Jamison Foser does a great job wrapping up last week’s telegraphing of the possible media themes that may follow Obama throughout the campaign season.
In late November, Republican strategist Ed Rogers began pointedly referring to “Barack Hussein Obama,” using the senator and potential Democratic presidential candidate’s middle name.
Soon, the utterly meaningless — but eminently mockable — fact that Obama’s middle name is “Hussein” was everywhere. NBC’s Mike Viqueira announced “a man named Barack Obama, whose middle name, incidentally, is Hussein, running for president.” On the December 5 edition of Fox News’ Special Report with Brit Hume, Carl Cameron told viewers: “Though he’s written two books about himself already, most people know very little about Barack Hussein Obama Junior’s uncommonly privileged life.” (In case you’re wondering: No, “John Sidney McCain” does not appear in any Fox News stories available on Nexis.)
Suddenly, Obama’s middle name has come up again and again: on Fox, on MSNBC, in newspapers, all prompted by a Republican strategist using it to take a jab at the senator.
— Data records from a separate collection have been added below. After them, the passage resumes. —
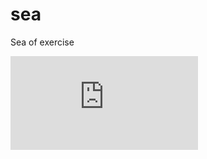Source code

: # sea
Sea of exercise

[![Build Status](https://dev.azure.com/tcath2s/sea/_apis/build/status/Shylock-Hg.sea?branchName=master)](https://dev.azure.com/tcath2s/sea/_build/latest?definitionId=3&branchName=master)
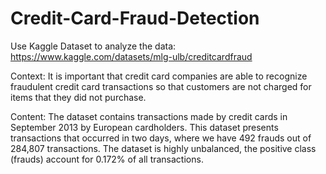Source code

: # Credit-Card-Fraud-Detection
Use Kaggle Dataset to analyze the data: https://www.kaggle.com/datasets/mlg-ulb/creditcardfraud

Context:
It is important that credit card companies are able to recognize fraudulent credit card transactions so that customers are not charged for items that they did not purchase.

Content:
The dataset contains transactions made by credit cards in September 2013 by European cardholders.
This dataset presents transactions that occurred in two days, where we have 492 frauds out of 284,807 transactions. The dataset is highly unbalanced, the positive class (frauds) account for 0.172% of all transactions.
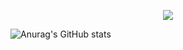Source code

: <p align="center">
  <a href="https://skillicons.dev">
    <img src="https://skillicons.dev/icons?i=js,react,ruby,rails,html,css,sass,bootstrap,postgres,mongodb,nodejs,webpack,git,github,heroku,figma,ps,discord,codepen,ableton,atom" />
  </a>
</p>

![Anurag's GitHub stats](https://github-readme-stats.vercel.app/api?username=escapist-berlin&theme=vue-dark&show_icons=true)
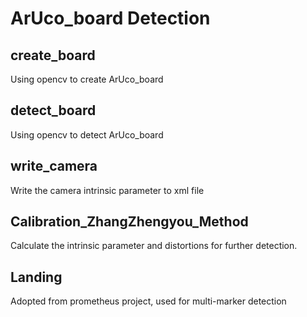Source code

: # ArUco_board Detection
## create_board
Using opencv to create ArUco_board
## detect_board
Using opencv to detect ArUco_board
## write_camera
Write the camera intrinsic parameter to xml file
## Calibration_ZhangZhengyou_Method
Calculate the intrinsic parameter and distortions for further detection.
## Landing
Adopted from prometheus project, used for multi-marker detection

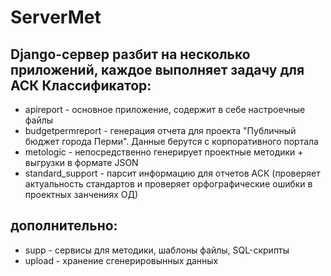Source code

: # ServerMet

## Django-сервер разбит на несколько приложений, каждое выполняет задачу для АСК Классификатор:
- apireport - основное приложение, содержит в себе настроечные файлы
- budgetpermreport - генерация отчета для проекта "Публичный бюджет города Перми". Данные берутся с корпоративного портала
- metologic - непосредственно генерирует проектные методики + выгрузки в формате JSON
- standard_support - парсит информацию для отчетов АСК (проверяет актуальность стандартов и проверяет орфографические ошибки в проектных занчениях ОД)

## дополнительно:
- supp - сервисы для методики, шаблоны файлы, SQL-скрипты
- upload - хранение сгенерировынных данных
Well, not quite. That’s the popular version — and that’s how the popular version of these things tends to go: the “mainstream” media repeat these things after they are initiated by Republican operatives or right-wing media. But, just as it was The New York Times and The Washington Post that made up a fake quote from Al Gore about Love Canal, then used the fake quote to accuse him of dishonesty, the Barack Hussein Obama story didn’t begin with Ed Rogers.
Rogers referred to “Barack Hussein Obama” during the November 28 edition of MSNBC’s Hardball. But just the day before, MSNBC’s Tucker Carlson referred to Bill Press as “a true member of the Barack Hussein Obama fan club.”
But it didn’t begin there, either. The first mention of the name as a political matter that we can find in the Nexis database comes from MSNBC’s Chris Matthews. On the November 7 edition of Hardball — three full weeks before Rogers’ comment — Matthews said: “You know, it’s interesting that Barack Obama’s middle name is Hussein. That will be interesting down the road, won’t it?” Media Mattersnoted Matthews’ comments the next day.
Did Matthews come up with that on his own, or did he hear it on one of the right-wing radio shows he favors? Or did he read it on a far-right website, or have it whispered in his ear by a Republican operative? We don’t know. But we do know that attributing the suggestion that Obama’s middle name may have negative political consequences to Rogers lets Matthews off the hook for his role in popularizing the notion. Maybe that’s why Matthews himself does it.
Foser continues on with comments about the Greenfield “joke.”
After Greenfield’s comments drew the wrath of progressives, he claimed he had simply been kidding — and lashed out at his critics, blaming the “hair-trigger instincts” of bloggers and “partisans” who “routinely assume the worst about their adversaries” and complaining about “a tendency to find malice aforethought.” Greenfield suggested that those unruly progressive bloggers should have taken a lesson from “the habits of the Mainstream Media.”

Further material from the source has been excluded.